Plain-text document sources

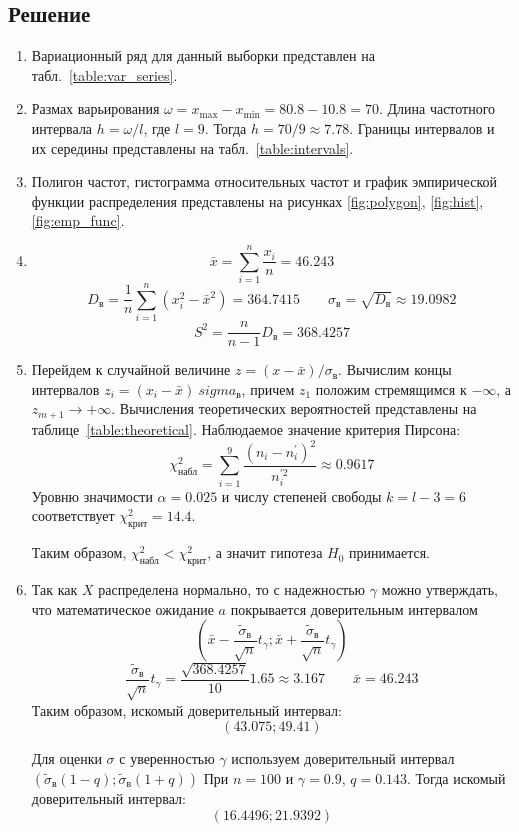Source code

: \documentclass{article}
\theoremstyle{problemstyle}
\begin{document}
\subsection{Решение}
\begin{enumerate}
  \item Вариационный ряд для данный выборки представлен на табл.~\ref{table:var_series}.
  \item Размах варьирования \(\omega = x_{\max} - x_{\min} = 80.8 - 10.8 = 70\).
    Длина частотного интервала \(h = \omega / l\), где \(l = 9\).
    Тогда \(h = 70/9 \approx 7.78\).
    Границы интервалов и их середины представлены на табл.~\ref{table:intervals}.
  \item Полигон частот, гистограмма относительных частот и
    график эмпирической функции распределения представлены на рисунках
    \ref{fig:polygon}, \ref{fig:hist}, \ref{fig:emp_func}.
  \item
    \[ \bar x = \sum_{i = 1}^n \frac{x_i}{n} = 46.243 \]
    \[
      D_\text{в} =
      \frac{1}{n} \sum_{i=1}^n \left( x_i^2 - \bar x^2 \right) =
      364.7415
      \qquad
      \sigma_\text{в} =
      \sqrt{D_\text{в}} \approx
      19.0982
    \]
    \[ S^2 = \frac{n}{n-1} D_\text{в} = 368.4257 \]
  \item Перейдем к случайной величине \(z = (x - \bar x) / \sigma_\text{в} \).
    Вычислим концы интервалов \(z_i = (x_i - \bar x) \ sigma_\text{в} \),
    причем $z_1$ положим стремящимся к $-\infty$, а $z_{m+1} \to +\infty$.
    Вычисления теоретических вероятностей представлены на таблице~\ref{table:theoretical}.
    Наблюдаемое значение критерия Пирсона:
    \[
      \chi_\text{набл}^2 = 
      \sum_{i=1}^9 \frac{(n_i - n^\prime_i)^2}{ n_i^{\prime2}} \approx
      0.9617
    \]
    Уровню значимости \(\alpha = 0.025\) и числу степеней свободы \(k = l - 3 = 6\) 
    соответствует $\chi^2_\text{крит} = 14.4 $.
    
    Таким образом, \(\chi^2_\text{набл} < \chi^2_\text{крит}\), а значит гипотеза
    \(H_0\) принимается.

  \item Так как \(X\) распределена нормально, то с надежностью \(\gamma\)
    можно утверждать, что математическое ожидание \(a\) покрывается
    доверительным интервалом
    \[
      \left(
      \bar x - \frac{\tilde\sigma_\text{в}}{\sqrt{n}} t_\gamma
      ;
      \bar x + \frac{\tilde\sigma_\text{в}}{\sqrt{n}} t_\gamma
      \right)
    \]
    \[
      \frac{\tilde\sigma_\text{в}}{\sqrt{n}} t_\gamma = \frac{\sqrt{368.4257}}{10} 1.65 \approx 3.167
      \qquad
      \bar x = 46.243
    \]
    Таким образом, искомый доверительный интервал:
    \[
      (43.075; 49.41)
    \]

    Для оценки $\sigma$ с уверенностью $\gamma$ используем
    доверительный интервал \( (\tilde\sigma_\text{в} (1 - q); \tilde\sigma_\text{в} (1+q)) \)
    При $n = 100$ и $\gamma = 0.9$, $q = 0.143$. Тогда искомый доверительный интервал:
    \[ (16.4496; 21.9392) \]
\end{enumerate}
\end{document}

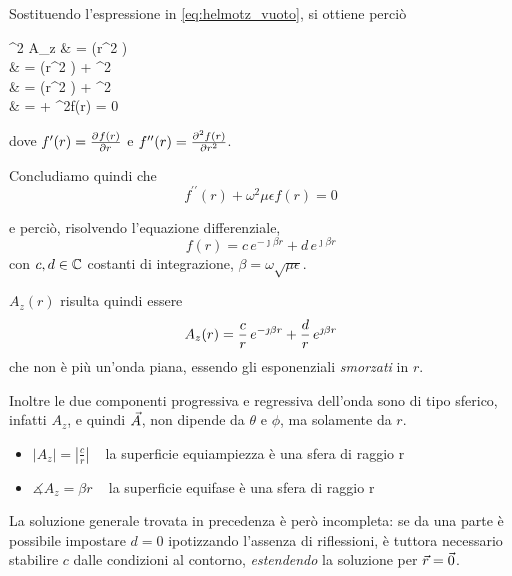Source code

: Sostituendo l'espressione in \autoref{eq:helmotz_vuoto}, si ottiene perciò
\begin{esp*}
	\nabla^2 A_z
	& =  \left(r^2 \right) \\
	& =  \left(r^2 \right) + \omega^2 \mu\epsilon{} \\
	& =  \left(r^2 \right) + \omega^2 \mu\epsilon{}\\
	& =  
	+ \omega^2\mu\epsilon f(r) = 0\\
\end{esp*}
dove $f^\prime(r) = \deriv{f(r)}{r}$ e $f^{\prime\prime}(r) =\deriv[2]{f(r)}{r}$.

\smallbreak
Concludiamo quindi che
\begin{equation*}
	f^{\prime\prime}(r) + \omega^2\mu\epsilon f(r) = 0
\end{equation*}

e perciò, risolvendo l'equazione differenziale,
\begin{equation}
	f(r) = c \, e^{-\jmath \beta r} + d \, e^{\jmath \beta r}
\end{equation}
con $c,d \in \C$ costanti di integrazione, $\beta = \omega\sqrt{\mu\epsilon}$.

$A_z(r)$ risulta quindi essere
\begin{equation}
	A_z(r) = \frac{c}{r}\, \ejbr +\frac{d}{r}\, \ejbrp
\end{equation}
che non è più un'onda piana, essendo gli esponenziali \emph{smorzati} in $r$.

Inoltre le due componenti progressiva e regressiva dell'onda sono di tipo sferico, infatti $A_z$, e quindi $\A$, non dipende da $\theta$ e $\phi$, ma solamente da $r$.
\begin{itemize}
	\item $|A_z| = \left|\frac{c}{r}\right|$
	~ la superficie equiampiezza è una sfera di raggio r
	\item $\measuredangle A_z = \beta r$
	~ la superficie equifase è una sfera di raggio r
\end{itemize}

\smallbreak
La soluzione generale trovata in precedenza è però incompleta: se da una parte è possibile impostare $d = 0$ ipotizzando l'assenza di riflessioni, è tuttora necessario stabilire $c$ dalle condizioni al contorno, \emph{estendendo} la soluzione per $\r = \vec{0}$.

▶ Exercise instructions:
Every line of the data above should be returned exactly, with the pictures removed.

▶ Exercise response:
Source code

: \documentclass{article}
\theoremstyle{problemstyle}
\begin{document}
\subsection{Решение}
\begin{enumerate}
  \item Вариационный ряд для данный выборки представлен на табл.~\ref{table:var_series}.
  \item Размах варьирования \(\omega = x_{\max} - x_{\min} = 80.8 - 10.8 = 70\).
    Длина частотного интервала \(h = \omega / l\), где \(l = 9\).
    Тогда \(h = 70/9 \approx 7.78\).
    Границы интервалов и их середины представлены на табл.~\ref{table:intervals}.
  \item Полигон частот, гистограмма относительных частот и
    график эмпирической функции распределения представлены на рисунках
    \ref{fig:polygon}, \ref{fig:hist}, \ref{fig:emp_func}.
  \item
    \[ \bar x = \sum_{i = 1}^n \frac{x_i}{n} = 46.243 \]
    \[
      D_\text{в} =
      \frac{1}{n} \sum_{i=1}^n \left( x_i^2 - \bar x^2 \right) =
      364.7415
      \qquad
      \sigma_\text{в} =
      \sqrt{D_\text{в}} \approx
      19.0982
    \]
    \[ S^2 = \frac{n}{n-1} D_\text{в} = 368.4257 \]
  \item Перейдем к случайной величине \(z = (x - \bar x) / \sigma_\text{в} \).
    Вычислим концы интервалов \(z_i = (x_i - \bar x) \ sigma_\text{в} \),
    причем $z_1$ положим стремящимся к $-\infty$, а $z_{m+1} \to +\infty$.
    Вычисления теоретических вероятностей представлены на таблице~\ref{table:theoretical}.
    Наблюдаемое значение критерия Пирсона:
    \[
      \chi_\text{набл}^2 = 
      \sum_{i=1}^9 \frac{(n_i - n^\prime_i)^2}{ n_i^{\prime2}} \approx
      0.9617
    \]
    Уровню значимости \(\alpha = 0.025\) и числу степеней свободы \(k = l - 3 = 6\) 
    соответствует $\chi^2_\text{крит} = 14.4 $.
    
    Таким образом, \(\chi^2_\text{набл} < \chi^2_\text{крит}\), а значит гипотеза
    \(H_0\) принимается.

  \item Так как \(X\) распределена нормально, то с надежностью \(\gamma\)
    можно утверждать, что математическое ожидание \(a\) покрывается
    доверительным интервалом
    \[
      \left(
      \bar x - \frac{\tilde\sigma_\text{в}}{\sqrt{n}} t_\gamma
      ;
      \bar x + \frac{\tilde\sigma_\text{в}}{\sqrt{n}} t_\gamma
      \right)
    \]
    \[
      \frac{\tilde\sigma_\text{в}}{\sqrt{n}} t_\gamma = \frac{\sqrt{368.4257}}{10} 1.65 \approx 3.167
      \qquad
      \bar x = 46.243
    \]
    Таким образом, искомый доверительный интервал:
    \[
      (43.075; 49.41)
    \]

    Для оценки $\sigma$ с уверенностью $\gamma$ используем
    доверительный интервал \( (\tilde\sigma_\text{в} (1 - q); \tilde\sigma_\text{в} (1+q)) \)
    При $n = 100$ и $\gamma = 0.9$, $q = 0.143$. Тогда искомый доверительный интервал:
    \[ (16.4496; 21.9392) \]
\end{enumerate}
\end{document}

Source code

: Sostituendo l'espressione in \autoref{eq:helmotz_vuoto}, si ottiene perciò
\begin{esp*}
	\nabla^2 A_z
	& =  \left(r^2 \right) \\
	& =  \left(r^2 \right) + \omega^2 \mu\epsilon{} \\
	& =  \left(r^2 \right) + \omega^2 \mu\epsilon{}\\
	& =  
	+ \omega^2\mu\epsilon f(r) = 0\\
\end{esp*}
dove $f^\prime(r) = \deriv{f(r)}{r}$ e $f^{\prime\prime}(r) =\deriv[2]{f(r)}{r}$.

\smallbreak
Concludiamo quindi che
\begin{equation*}
	f^{\prime\prime}(r) + \omega^2\mu\epsilon f(r) = 0
\end{equation*}

e perciò, risolvendo l'equazione differenziale,
\begin{equation}
	f(r) = c \, e^{-\jmath \beta r} + d \, e^{\jmath \beta r}
\end{equation}
con $c,d \in \C$ costanti di integrazione, $\beta = \omega\sqrt{\mu\epsilon}$.

$A_z(r)$ risulta quindi essere
\begin{equation}
	A_z(r) = \frac{c}{r}\, \ejbr +\frac{d}{r}\, \ejbrp
\end{equation}
che non è più un'onda piana, essendo gli esponenziali \emph{smorzati} in $r$.

Inoltre le due componenti progressiva e regressiva dell'onda sono di tipo sferico, infatti $A_z$, e quindi $\A$, non dipende da $\theta$ e $\phi$, ma solamente da $r$.
\begin{itemize}
	\item $|A_z| = \left|\frac{c}{r}\right|$
	~ la superficie equiampiezza è una sfera di raggio r
	\item $\measuredangle A_z = \beta r$
	~ la superficie equifase è una sfera di raggio r
\end{itemize}

\smallbreak
La soluzione generale trovata in precedenza è però incompleta: se da una parte è possibile impostare $d = 0$ ipotizzando l'assenza di riflessioni, è tuttora necessario stabilire $c$ dalle condizioni al contorno, \emph{estendendo} la soluzione per $\r = \vec{0}$.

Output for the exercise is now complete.